EXERCISE DETAILS — Write out the data exactly, please, and omit the pictures.

[[ AVAILABLE DATA, beginning ]]

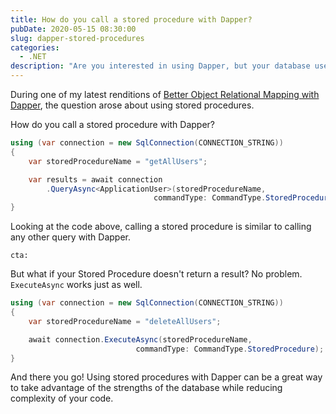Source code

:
 ```yaml
---
title: How do you call a stored procedure with Dapper?
pubDate: 2020-05-15 08:30:00
slug: dapper-stored-procedures
categories:
  - .NET
description: "Are you interested in using Dapper, but your database uses Stored Procedures?  No problem!"
---
```


During one of my latest renditions of [Better Object Relational Mapping with Dapper](), the question arose about using stored procedures.

How do you call a stored procedure with Dapper?

```csharp
using (var connection = new SqlConnection(CONNECTION_STRING))
{
    var storedProcedureName = "getAllUsers";

    var results = await connection
        .QueryAsync<ApplicationUser>(storedProcedureName, 
                                commandType: CommandType.StoredProcedure);
}
```

Looking at the code above, calling a stored procedure is similar to calling any other query with Dapper.

`cta:`

But what if your Stored Procedure doesn't return a result?  No problem.  `ExecuteAsync` works just as well.

```csharp
using (var connection = new SqlConnection(CONNECTION_STRING))
{
    var storedProcedureName = "deleteAllUsers";

    await connection.ExecuteAsync(storedProcedureName, 
                            commandType: CommandType.StoredProcedure);
}
```  

And there you go!  Using stored procedures with Dapper can be a great way to take advantage of the strengths of the database while reducing complexity of your code.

[[ AVAILABLE DATA, end ]]

EXPECTED OUTPUT —
Source code

:
 ```yaml
---
title: How do you call a stored procedure with Dapper?
pubDate: 2020-05-15 08:30:00
slug: dapper-stored-procedures
categories:
  - .NET
description: "Are you interested in using Dapper, but your database uses Stored Procedures?  No problem!"
---
```


During one of my latest renditions of [Better Object Relational Mapping with Dapper](), the question arose about using stored procedures.

How do you call a stored procedure with Dapper?

```csharp
using (var connection = new SqlConnection(CONNECTION_STRING))
{
    var storedProcedureName = "getAllUsers";

    var results = await connection
        .QueryAsync<ApplicationUser>(storedProcedureName, 
                                commandType: CommandType.StoredProcedure);
}
```

Looking at the code above, calling a stored procedure is similar to calling any other query with Dapper.

`cta:`

But what if your Stored Procedure doesn't return a result?  No problem.  `ExecuteAsync` works just as well.

```csharp
using (var connection = new SqlConnection(CONNECTION_STRING))
{
    var storedProcedureName = "deleteAllUsers";

    await connection.ExecuteAsync(storedProcedureName, 
                            commandType: CommandType.StoredProcedure);
}
```  

And there you go!  Using stored procedures with Dapper can be a great way to take advantage of the strengths of the database while reducing complexity of your code.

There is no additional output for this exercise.